Albümde Jane's Addiction'dan Dave Navarro , Eric Avery ve Chris Chaney'nin yanı sıra Guns N' Roses basçısı Duff McKagan , Pearl Jam gitaristi Stone Gossard ve davulcular Taylor Hawkins ve Travis Barker'ın konuk olarak yerlerini almışlar.
"Frenzy" ilke zımba gibi açılan albüm, "Modern Day Ripoff", "All The Way Down" gibi heavy ve punk örnekleriyle sürerken "Neo Punk" ile on yıllarca sürecek bir klasiğin ateşini yakıyor. "Neo Punk"ı dinlerken headbang, pogo yapasınız geliyor ve daha fazla bir şey demeyeceğim ve bu adamın karşısında şapka çıkarılır diyerek işin özetini sunacağım.
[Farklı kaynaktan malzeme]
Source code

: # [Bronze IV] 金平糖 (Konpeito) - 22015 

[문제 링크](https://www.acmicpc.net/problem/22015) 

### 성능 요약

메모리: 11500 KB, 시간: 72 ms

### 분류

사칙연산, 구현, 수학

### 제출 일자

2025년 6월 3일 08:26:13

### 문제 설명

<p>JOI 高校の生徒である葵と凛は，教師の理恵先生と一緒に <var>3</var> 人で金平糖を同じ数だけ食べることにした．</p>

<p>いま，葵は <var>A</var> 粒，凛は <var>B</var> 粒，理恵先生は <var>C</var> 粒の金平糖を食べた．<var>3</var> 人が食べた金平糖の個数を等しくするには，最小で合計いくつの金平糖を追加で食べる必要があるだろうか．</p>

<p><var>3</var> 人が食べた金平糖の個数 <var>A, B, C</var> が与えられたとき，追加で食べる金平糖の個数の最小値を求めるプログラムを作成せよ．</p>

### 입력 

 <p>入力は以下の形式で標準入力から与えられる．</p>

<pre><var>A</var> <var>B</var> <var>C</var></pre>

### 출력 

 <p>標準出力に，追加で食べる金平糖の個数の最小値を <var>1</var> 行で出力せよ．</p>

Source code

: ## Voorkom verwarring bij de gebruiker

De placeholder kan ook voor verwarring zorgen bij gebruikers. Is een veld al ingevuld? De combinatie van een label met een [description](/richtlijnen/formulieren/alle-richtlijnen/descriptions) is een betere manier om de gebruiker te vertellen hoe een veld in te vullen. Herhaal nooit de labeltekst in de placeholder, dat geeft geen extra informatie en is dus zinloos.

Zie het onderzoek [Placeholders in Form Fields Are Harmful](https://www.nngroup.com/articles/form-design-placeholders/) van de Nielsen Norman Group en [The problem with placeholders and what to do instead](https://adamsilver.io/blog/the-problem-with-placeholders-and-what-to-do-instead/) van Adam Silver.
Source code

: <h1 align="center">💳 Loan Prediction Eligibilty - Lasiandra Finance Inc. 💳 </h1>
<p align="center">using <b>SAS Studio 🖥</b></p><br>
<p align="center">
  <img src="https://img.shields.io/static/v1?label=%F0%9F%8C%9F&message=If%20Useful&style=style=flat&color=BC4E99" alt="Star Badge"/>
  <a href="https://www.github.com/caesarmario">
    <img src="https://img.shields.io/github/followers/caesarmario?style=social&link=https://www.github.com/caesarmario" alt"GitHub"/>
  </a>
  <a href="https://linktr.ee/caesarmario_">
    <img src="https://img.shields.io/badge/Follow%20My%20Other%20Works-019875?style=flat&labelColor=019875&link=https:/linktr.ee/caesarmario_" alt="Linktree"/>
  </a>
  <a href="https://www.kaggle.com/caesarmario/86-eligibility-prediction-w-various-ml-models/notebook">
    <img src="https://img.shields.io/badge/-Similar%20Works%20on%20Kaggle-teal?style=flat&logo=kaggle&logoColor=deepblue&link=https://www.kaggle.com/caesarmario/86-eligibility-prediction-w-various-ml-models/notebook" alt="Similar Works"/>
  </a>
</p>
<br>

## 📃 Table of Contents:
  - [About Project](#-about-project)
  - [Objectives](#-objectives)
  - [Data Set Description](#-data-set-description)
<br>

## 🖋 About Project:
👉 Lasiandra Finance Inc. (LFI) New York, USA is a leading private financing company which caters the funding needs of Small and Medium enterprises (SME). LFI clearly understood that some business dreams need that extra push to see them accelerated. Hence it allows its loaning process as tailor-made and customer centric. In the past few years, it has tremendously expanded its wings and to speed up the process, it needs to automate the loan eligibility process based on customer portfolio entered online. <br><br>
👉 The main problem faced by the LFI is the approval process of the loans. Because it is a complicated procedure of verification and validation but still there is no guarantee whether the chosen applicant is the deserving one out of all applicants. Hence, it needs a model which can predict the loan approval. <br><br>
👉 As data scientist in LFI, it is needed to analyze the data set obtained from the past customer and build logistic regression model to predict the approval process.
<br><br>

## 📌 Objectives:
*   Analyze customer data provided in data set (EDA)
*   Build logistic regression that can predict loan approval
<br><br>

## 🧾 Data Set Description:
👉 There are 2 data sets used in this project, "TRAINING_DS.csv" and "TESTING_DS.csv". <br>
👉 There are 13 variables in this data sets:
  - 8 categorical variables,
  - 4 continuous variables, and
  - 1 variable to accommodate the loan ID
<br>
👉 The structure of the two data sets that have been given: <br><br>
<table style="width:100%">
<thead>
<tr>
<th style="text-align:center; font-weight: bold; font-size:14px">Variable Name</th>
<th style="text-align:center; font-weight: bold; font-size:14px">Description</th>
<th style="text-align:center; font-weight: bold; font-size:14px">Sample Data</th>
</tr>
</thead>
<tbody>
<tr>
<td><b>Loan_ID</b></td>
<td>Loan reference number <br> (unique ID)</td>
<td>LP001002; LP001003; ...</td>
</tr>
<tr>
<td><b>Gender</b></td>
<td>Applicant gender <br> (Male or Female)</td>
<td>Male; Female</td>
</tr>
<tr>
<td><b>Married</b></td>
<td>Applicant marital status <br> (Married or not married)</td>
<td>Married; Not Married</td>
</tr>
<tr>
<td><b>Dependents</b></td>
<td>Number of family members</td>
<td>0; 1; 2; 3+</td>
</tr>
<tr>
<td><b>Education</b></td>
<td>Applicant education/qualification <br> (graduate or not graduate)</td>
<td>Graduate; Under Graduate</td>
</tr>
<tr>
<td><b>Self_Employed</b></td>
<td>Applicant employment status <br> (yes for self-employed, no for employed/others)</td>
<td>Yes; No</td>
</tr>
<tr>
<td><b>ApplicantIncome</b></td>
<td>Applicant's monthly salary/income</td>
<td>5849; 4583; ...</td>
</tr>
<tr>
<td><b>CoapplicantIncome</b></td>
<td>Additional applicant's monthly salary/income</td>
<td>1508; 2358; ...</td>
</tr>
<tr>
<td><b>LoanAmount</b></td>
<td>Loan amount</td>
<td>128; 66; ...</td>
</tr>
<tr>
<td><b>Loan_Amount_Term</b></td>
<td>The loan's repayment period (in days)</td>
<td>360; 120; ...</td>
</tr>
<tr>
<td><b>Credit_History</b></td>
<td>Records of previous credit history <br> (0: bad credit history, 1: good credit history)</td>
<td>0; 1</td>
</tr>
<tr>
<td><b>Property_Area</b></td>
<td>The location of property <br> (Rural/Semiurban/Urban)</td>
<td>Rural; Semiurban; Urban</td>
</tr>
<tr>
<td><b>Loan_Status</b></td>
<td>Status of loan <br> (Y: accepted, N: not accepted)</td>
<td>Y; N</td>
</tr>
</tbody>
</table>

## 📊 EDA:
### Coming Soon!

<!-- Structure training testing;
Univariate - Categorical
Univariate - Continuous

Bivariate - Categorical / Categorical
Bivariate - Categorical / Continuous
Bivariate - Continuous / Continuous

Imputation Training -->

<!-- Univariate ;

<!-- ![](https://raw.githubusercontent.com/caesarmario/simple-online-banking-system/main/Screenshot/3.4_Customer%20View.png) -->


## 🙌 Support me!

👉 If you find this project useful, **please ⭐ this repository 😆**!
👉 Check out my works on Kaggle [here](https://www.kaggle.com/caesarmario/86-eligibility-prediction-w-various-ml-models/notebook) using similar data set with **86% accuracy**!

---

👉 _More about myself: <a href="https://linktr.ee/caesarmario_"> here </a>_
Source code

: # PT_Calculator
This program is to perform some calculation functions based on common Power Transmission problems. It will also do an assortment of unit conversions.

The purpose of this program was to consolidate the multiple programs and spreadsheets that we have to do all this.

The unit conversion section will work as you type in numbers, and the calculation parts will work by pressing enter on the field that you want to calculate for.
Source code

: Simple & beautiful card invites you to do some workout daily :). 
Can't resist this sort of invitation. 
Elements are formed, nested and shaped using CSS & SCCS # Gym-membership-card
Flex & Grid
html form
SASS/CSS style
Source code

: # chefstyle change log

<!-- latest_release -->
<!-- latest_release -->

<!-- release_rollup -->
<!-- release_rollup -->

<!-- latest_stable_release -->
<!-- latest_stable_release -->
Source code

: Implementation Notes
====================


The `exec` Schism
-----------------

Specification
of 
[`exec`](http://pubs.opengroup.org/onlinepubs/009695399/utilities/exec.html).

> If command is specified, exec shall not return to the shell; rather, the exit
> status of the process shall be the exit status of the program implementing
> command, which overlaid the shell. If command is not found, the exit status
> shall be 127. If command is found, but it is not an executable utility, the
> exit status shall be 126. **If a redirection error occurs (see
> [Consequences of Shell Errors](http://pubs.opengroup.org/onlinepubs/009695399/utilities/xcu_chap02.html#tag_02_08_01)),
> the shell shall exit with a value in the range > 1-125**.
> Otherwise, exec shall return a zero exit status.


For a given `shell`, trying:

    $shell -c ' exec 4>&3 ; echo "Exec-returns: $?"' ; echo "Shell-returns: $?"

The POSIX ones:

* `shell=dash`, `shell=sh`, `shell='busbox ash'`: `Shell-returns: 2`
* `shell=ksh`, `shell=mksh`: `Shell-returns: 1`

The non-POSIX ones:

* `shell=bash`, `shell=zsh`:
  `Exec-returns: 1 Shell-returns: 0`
Punk çılgınlığını hala koruyan Iggy Pop yılların birikimini de "New Atlantis", "Morning Show" gibi parçalarda da bir öykü anlatıcı adam gibi kalın sesiyle bizi sürüklüyor. Biraz Punk biraz da David Bowie arkadaşlığını hissettiğimiz parçalarda pop art'ın müzikal izlerini de buluyoruz, öyle ki "The News For Andy"de de pop art'ın kurucusu sanatçı Andy Warhol'a da kısa bir selam var.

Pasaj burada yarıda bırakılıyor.